Mualana Whaiduddin Khan | Speaking Tree Blog | March 3, 2019
Swami Vivekanand (1863-1902) had undertaken long journeys in search of truth before he reached the shores of Ras Kumari. Spotting a small island one furlong off the coast, he swam out to it, and there engaged himself in meditation. After som time he returned to the shore, and devoted himself to propagation of Hinduism.
A large center has now been established on this island at a cost of 2 crore rupees (20 million). The main aim of the center is “man-making”. When it made an appeal for recruitment of workers, dozens of highly-educated men and women, as well as hundreds of young volunteers, responded to the call, and dedicated their lives to continuing Vivekanand’s mission. They became life workers for this cause.
Dr. H.R. Nigendar is one of these dedicated volunteers. Previously, he held a high position in Space Flight Centre in America but is now content with the modest life that the center has to offer him. He does not feel out of place there. “A scientist’s job,” he said, “is to search for truth, and my search is continuing. Earlier it was in mechanical engineering, now it is in human engineering.”

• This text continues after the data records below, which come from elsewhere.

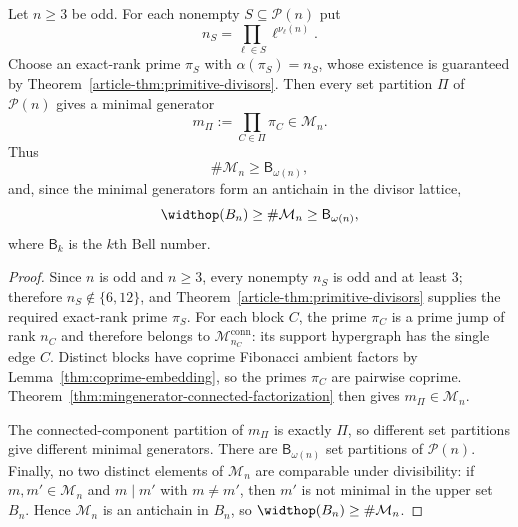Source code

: \begin{corollary}\label{cor:odd-primitive-cover-realization}
Let $n\ge3$ be odd. For each nonempty $S\subseteq\mathcal P(n)$ put
\[
n_S=\prod_{\ell\in S}\ell^{\nu_\ell(n)}.
\]
Choose an exact-rank prime $\pi_S$ with $\alpha(\pi_S)=n_S$, whose existence is
guaranteed by Theorem~\ref{article-thm:primitive-divisors}. Then every set partition
$\Pi$ of $\mathcal P(n)$ gives a minimal generator
\[
m_\Pi:=\prod_{C\in\Pi}\pi_C\in\mathcal M_n.
\]
Thus
\[
\#\mathcal M_n\ge \mathsf B_{\omega(n)},
\]
and, since the minimal generators form an antichain in the divisor lattice,
\[
\widthop(B_n)\ge \#\mathcal M_n\ge \mathsf B_{\omega(n)},
\]
where $\mathsf B_k$ is the $k$th Bell number.
\end{corollary}

\begin{proof}
Since $n$ is odd and $n\ge3$, every nonempty $n_S$ is odd and at least $3$;
therefore $n_S\notin\{6,12\}$, and Theorem~\ref{article-thm:primitive-divisors}
supplies the required exact-rank prime $\pi_S$. For each block $C$, the prime
$\pi_C$ is a prime jump of rank $n_C$ and
therefore belongs to $\mathcal M_{n_C}^{\mathrm{conn}}$: its support
hypergraph has the single edge $C$. Distinct blocks have coprime Fibonacci
ambient factors by Lemma~\ref{thm:coprime-embedding}, so the primes
$\pi_C$ are pairwise coprime. Theorem~\ref{thm:mingenerator-connected-factorization}
then gives $m_\Pi\in\mathcal M_n$.

The connected-component partition of $m_\Pi$ is exactly $\Pi$, so different
set partitions give different minimal generators. There are
$\mathsf B_{\omega(n)}$ set partitions of $\mathcal P(n)$.
Finally, no two distinct elements of $\mathcal M_n$ are comparable under
divisibility: if $m,m'\in\mathcal M_n$ and $m\mid m'$ with $m\ne m'$, then
$m'$ is not minimal in the upper set $B_n$. Hence $\mathcal M_n$ is an
antichain in $B_n$, so $\widthop(B_n)\ge\#\mathcal M_n$.
\end{proof}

At present, the Vivekanand Centre is concentrating its work in four particular fields – education, rural development, Yoga research, and the publication of literature. Hundreds of people have abandoned a comfortable life and high positions to engage in the quiet, constructive work that the Centre is conducting in various states around the country. In the words of Dr Nigendar, “It is a rich life indeed –rich in job satisfaction.”
A living nation alone can produce highly-talented individuals who are ready to dedicate their lives to a noble cause, whose intellectual prowess makes them alive to lofty ideals. If people of high intelligence are not ready to dedicate their lives to high ideals, but engage instead in base pursuits, then all one can say is that such a nation has lost all vision and vitality.